(Source texts of formatted documents)
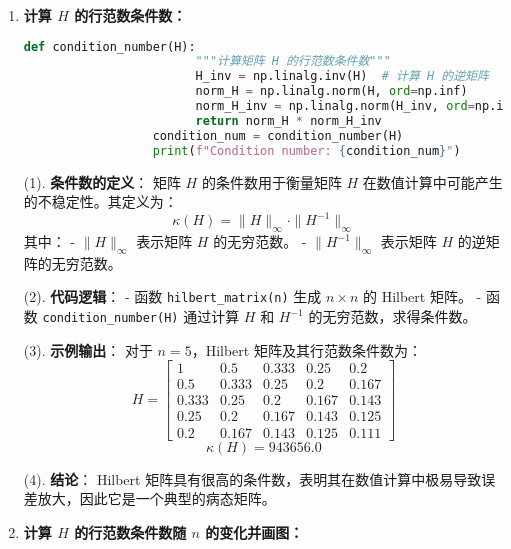 \documentclass{article}
\begin{document}
\begin{enumerate}[itemsep=1em]
      \item \textbf{计算 \( H \) 的行范数条件数：}

            \begin{lstlisting}[language=Python]
                  def condition_number(H):
                        """计算矩阵 H 的行范数条件数"""
                        H_inv = np.linalg.inv(H)  # 计算 H 的逆矩阵
                        norm_H = np.linalg.norm(H, ord=np.inf)
                        norm_H_inv = np.linalg.norm(H_inv, ord=np.inf)
                        return norm_H * norm_H_inv
                  condition_num = condition_number(H)
                  print(f"Condition number: {condition_num}")
    \end{lstlisting}
            (1). \textbf{条件数的定义}：
            矩阵 \( H \) 的条件数用于衡量矩阵 \( H \) 在数值计算中可能产生的不稳定性。其定义为：
            \[
                  \kappa(H) = \|H\|_{\infty} \cdot \|H^{-1}\|_{\infty}
            \]
            其中：
            - \( \|H\|_{\infty} \) 表示矩阵 \( H \) 的无穷范数。
            - \( \|H^{-1}\|_{\infty} \) 表示矩阵 \( H \) 的逆矩阵的无穷范数。

            (2). \textbf{代码逻辑}：
            - 函数 \texttt{hilbert\_matrix(n)} 生成 \( n \times n \) 的 Hilbert 矩阵。
            - 函数 \texttt{condition\_number(H)} 通过计算 \( H \) 和 \( H^{-1} \) 的无穷范数，求得条件数。

            (3). \textbf{示例输出}：
            对于 \( n = 5 \)，Hilbert 矩阵及其行范数条件数为：
            \[
                  H = \begin{bmatrix}
                        1     & 0.5   & 0.333 & 0.25  & 0.2   \\
                        0.5   & 0.333 & 0.25  & 0.2   & 0.167 \\
                        0.333 & 0.25  & 0.2   & 0.167 & 0.143 \\
                        0.25  & 0.2   & 0.167 & 0.143 & 0.125 \\
                        0.2   & 0.167 & 0.143 & 0.125 & 0.111
                  \end{bmatrix}
            \]
            \[
                  \kappa(H) = 943656.0
            \]

            (4). \textbf{结论}：
            Hilbert 矩阵具有很高的条件数，表明其在数值计算中极易导致误差放大，因此它是一个典型的病态矩阵。
      \item \textbf{计算 \( H \) 的行范数条件数随 \( n \) 的变化并画图：}


\end{enumerate}
\end{document}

» Exercise instructions: Restate the data above word for word. Do not include the images.

» Solution for this problem:
 \documentclass{article}
\begin{document}
\begin{enumerate}[itemsep=1em]
      \item \textbf{计算 \( H \) 的行范数条件数：}

            \begin{lstlisting}[language=Python]
                  def condition_number(H):
                        """计算矩阵 H 的行范数条件数"""
                        H_inv = np.linalg.inv(H)  # 计算 H 的逆矩阵
                        norm_H = np.linalg.norm(H, ord=np.inf)
                        norm_H_inv = np.linalg.norm(H_inv, ord=np.inf)
                        return norm_H * norm_H_inv
                  condition_num = condition_number(H)
                  print(f"Condition number: {condition_num}")
    \end{lstlisting}
            (1). \textbf{条件数的定义}：
            矩阵 \( H \) 的条件数用于衡量矩阵 \( H \) 在数值计算中可能产生的不稳定性。其定义为：
            \[
                  \kappa(H) = \|H\|_{\infty} \cdot \|H^{-1}\|_{\infty}
            \]
            其中：
            - \( \|H\|_{\infty} \) 表示矩阵 \( H \) 的无穷范数。
            - \( \|H^{-1}\|_{\infty} \) 表示矩阵 \( H \) 的逆矩阵的无穷范数。

            (2). \textbf{代码逻辑}：
            - 函数 \texttt{hilbert\_matrix(n)} 生成 \( n \times n \) 的 Hilbert 矩阵。
            - 函数 \texttt{condition\_number(H)} 通过计算 \( H \) 和 \( H^{-1} \) 的无穷范数，求得条件数。

            (3). \textbf{示例输出}：
            对于 \( n = 5 \)，Hilbert 矩阵及其行范数条件数为：
            \[
                  H = \begin{bmatrix}
                        1     & 0.5   & 0.333 & 0.25  & 0.2   \\
                        0.5   & 0.333 & 0.25  & 0.2   & 0.167 \\
                        0.333 & 0.25  & 0.2   & 0.167 & 0.143 \\
                        0.25  & 0.2   & 0.167 & 0.143 & 0.125 \\
                        0.2   & 0.167 & 0.143 & 0.125 & 0.111
                  \end{bmatrix}
            \]
            \[
                  \kappa(H) = 943656.0
            \]

            (4). \textbf{结论}：
            Hilbert 矩阵具有很高的条件数，表明其在数值计算中极易导致误差放大，因此它是一个典型的病态矩阵。
      \item \textbf{计算 \( H \) 的行范数条件数随 \( n \) 的变化并画图：}


\end{enumerate}
\end{document}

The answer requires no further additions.